##### Provided entries

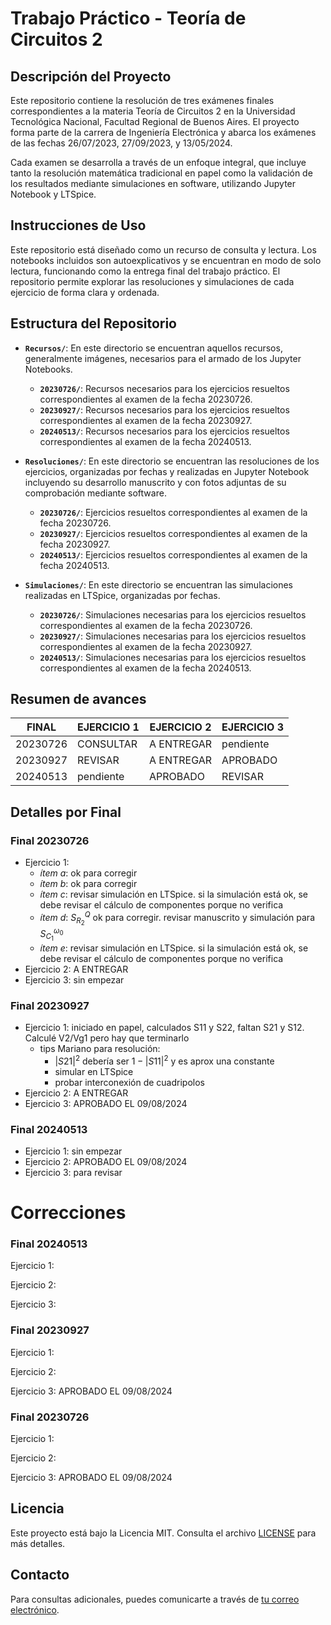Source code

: # Trabajo Práctico - Teoría de Circuitos 2
## Descripción del Proyecto
Este repositorio contiene la resolución de tres exámenes finales correspondientes a la materia Teoría de Circuitos 2 en la Universidad Tecnológica Nacional, Facultad Regional de Buenos Aires. El proyecto forma parte de la carrera de Ingeniería Electrónica y abarca los exámenes de las fechas 26/07/2023, 27/09/2023, y 13/05/2024.

Cada examen se desarrolla a través de un enfoque integral, que incluye tanto la resolución matemática tradicional en papel como la validación de los resultados mediante simulaciones en software, utilizando Jupyter Notebook y LTSpice.

## Instrucciones de Uso
Este repositorio está diseñado como un recurso de consulta y lectura. Los notebooks incluidos son autoexplicativos y se encuentran en modo de solo lectura, funcionando como la entrega final del trabajo práctico. El repositorio permite explorar las resoluciones y simulaciones de cada ejercicio de forma clara y ordenada.

## Estructura del Repositorio

- **`Recursos/`**: En este directorio se encuentran aquellos recursos, generalmente imágenes, necesarios para el armado de los Jupyter Notebooks.
  - **`20230726/`**: Recursos necesarios para los ejercicios resueltos correspondientes al examen de la fecha 20230726.
  - **`20230927/`**: Recursos necesarios para los ejercicios resueltos correspondientes al examen de la fecha 20230927.
  - **`20240513/`**: Recursos necesarios para los ejercicios resueltos correspondientes al examen de la fecha 20240513.

- **`Resoluciones/`**: En este directorio se encuentran las resoluciones de los ejercicios, organizadas por fechas y realizadas en Jupyter Notebook incluyendo su desarrollo manuscrito y con fotos adjuntas de su comprobación mediante software.
  - **`20230726/`**: Ejercicios resueltos correspondientes al examen de la fecha 20230726.
  - **`20230927/`**: Ejercicios resueltos correspondientes al examen de la fecha 20230927.
  - **`20240513/`**: Ejercicios resueltos correspondientes al examen de la fecha 20240513.

- **`Simulaciones/`**: En este directorio se encuentran las simulaciones realizadas en LTSpice, organizadas por fechas.
  - **`20230726/`**: Simulaciones necesarias para los ejercicios resueltos correspondientes al examen de la fecha 20230726.
  - **`20230927/`**: Simulaciones necesarias para los ejercicios resueltos correspondientes al examen de la fecha 20230927.
  - **`20240513/`**: Simulaciones necesarias para los ejercicios resueltos correspondientes al examen de la fecha 20240513.


## Resumen de avances

| FINAL    | EJERCICIO 1 | EJERCICIO 2 | EJERCICIO 3 |
|----------|-------------|-------------|-------------|
| 20230726 | CONSULTAR   | A ENTREGAR  | pendiente   |
| 20230927 | REVISAR     | A ENTREGAR  | APROBADO    |
| 20240513 | pendiente   | APROBADO    | REVISAR     |

## Detalles por Final

### Final 20230726
* Ejercicio 1: 
    * *ítem a*: ok para corregir
    * *ítem b*: ok para corregir
    * *ítem c*: revisar simulación en LTSpice. si la simulación está ok, se debe revisar el cálculo de componentes porque no verifica
    * *ítem d*: $S_{R_2}^{Q}$ ok para corregir. revisar manuscrito y simulación para $S_{C_1}^{\omega_0}$
    * *ítem e*: revisar simulación en LTSpice. si la simulación está ok, se debe revisar el cálculo de componentes porque no verifica
* Ejercicio 2: A ENTREGAR
* Ejercicio 3: sin empezar

### Final 20230927
* Ejercicio 1: iniciado en papel, calculados S11 y S22, faltan S21 y S12. Calculé V2/Vg1 pero hay que terminarlo
    * tips Mariano para resolución:
        * $|S21|^{2}$ debería ser $1-|S11|^{2}$ y es aprox una constante
        * simular en LTSpice
        * probar interconexión de cuadripolos
* Ejercicio 2: A ENTREGAR
* Ejercicio 3: APROBADO EL 09/08/2024

### Final 20240513
* Ejercicio 1: sin empezar
* Ejercicio 2: APROBADO EL 09/08/2024
* Ejercicio 3: para revisar

# Correcciones

### Final 20240513

Ejercicio 1: 

Ejercicio 2: 

Ejercicio 3: 

### Final 20230927

Ejercicio 1: 

Ejercicio 2: 

Ejercicio 3: APROBADO EL 09/08/2024

### Final 20230726

Ejercicio 1: 

Ejercicio 2: 

Ejercicio 3: APROBADO EL 09/08/2024


## Licencia

Este proyecto está bajo la Licencia MIT. Consulta el archivo [LICENSE](./LICENSE) para más detalles.

## Contacto

Para consultas adicionales, puedes comunicarte a través de [tu correo electrónico](mailto:matias@matnalopez.com.ar).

##########

In the records above, find the line containing "## Instrucciones de Uso" and output every line from the first through that one, exactly, omitting pictures.

Source code

: # Trabajo Práctico - Teoría de Circuitos 2
## Descripción del Proyecto
Este repositorio contiene la resolución de tres exámenes finales correspondientes a la materia Teoría de Circuitos 2 en la Universidad Tecnológica Nacional, Facultad Regional de Buenos Aires. El proyecto forma parte de la carrera de Ingeniería Electrónica y abarca los exámenes de las fechas 26/07/2023, 27/09/2023, y 13/05/2024.

Cada examen se desarrolla a través de un enfoque integral, que incluye tanto la resolución matemática tradicional en papel como la validación de los resultados mediante simulaciones en software, utilizando Jupyter Notebook y LTSpice.

## Instrucciones de Uso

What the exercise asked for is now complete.